By LEN WEISER-VARON and BILL KANNEL
Today’s U.S. Supreme Court decision in Commonwealth of Puerto Rico v. Franklin California Tax-Free Trust puts an end to one of Puerto Rico’s multi-pronged efforts to deleverage itself. Given the comprehensiveness of the First Circuit’s intermediate appellate opinion upholding the district court’s invalidation of Puerto Rico’s Recovery Act, it was surprising that the highest court took the case, a decision apparently prompted by Justice Sotomayor’s interest in obtaining a reversal.
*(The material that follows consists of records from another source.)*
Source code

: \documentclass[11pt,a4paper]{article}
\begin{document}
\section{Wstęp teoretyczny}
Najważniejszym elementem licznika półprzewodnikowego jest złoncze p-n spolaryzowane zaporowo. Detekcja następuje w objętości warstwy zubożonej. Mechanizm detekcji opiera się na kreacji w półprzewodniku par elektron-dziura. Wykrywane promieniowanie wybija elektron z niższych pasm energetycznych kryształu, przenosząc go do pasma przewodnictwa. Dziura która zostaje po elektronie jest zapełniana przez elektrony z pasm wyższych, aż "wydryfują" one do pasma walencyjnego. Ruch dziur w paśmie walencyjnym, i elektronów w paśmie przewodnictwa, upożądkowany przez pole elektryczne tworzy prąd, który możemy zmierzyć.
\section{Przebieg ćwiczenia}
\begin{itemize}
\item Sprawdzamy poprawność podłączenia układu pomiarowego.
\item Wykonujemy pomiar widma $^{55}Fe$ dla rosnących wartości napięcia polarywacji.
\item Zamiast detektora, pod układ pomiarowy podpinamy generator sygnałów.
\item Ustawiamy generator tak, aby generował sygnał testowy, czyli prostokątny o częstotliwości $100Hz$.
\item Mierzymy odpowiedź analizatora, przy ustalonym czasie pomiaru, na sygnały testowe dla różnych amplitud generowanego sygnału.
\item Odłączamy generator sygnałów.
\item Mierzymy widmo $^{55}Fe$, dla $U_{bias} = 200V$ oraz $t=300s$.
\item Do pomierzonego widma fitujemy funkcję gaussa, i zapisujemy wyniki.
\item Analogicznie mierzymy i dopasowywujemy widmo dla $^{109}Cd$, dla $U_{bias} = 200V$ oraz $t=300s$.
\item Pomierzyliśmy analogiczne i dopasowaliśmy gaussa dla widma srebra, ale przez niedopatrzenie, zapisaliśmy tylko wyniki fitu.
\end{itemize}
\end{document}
Comments of some other Justices at oral arguments raised the possibility of Sotomayor attracting a majority for the proposition that the preemption provisions of Section 903 of the U.S. Bankruptcy Code were inapplicable to Puerto Rico, but in the end only Justice Ginsburg joined what turned out to be Sotomayor’s dissenting opinion in a 5-2 ruling upholding the relegation of the Recovery Act to the dustbins of history.
As we have written previously, the Recovery Act was damaged goods from the beginning: even if the fairly clear preemption argument had not prevailed, the Contracts Clause constraints on non-federal bankruptcy legislation would have severely constrained, if not eliminated, the effective use of the Recovery Act to break bond contracts. In any event, the Recovery Act, and the Supreme Court’s decision, were a couple weeks away from being moot, as it appears evident that Congress will pass PROMESA, the federal oversight and debt restructuring legislation that has always constituted the logical legal mechanism for those favoring a less chaotic denouement to Puerto Rico’s debt woes.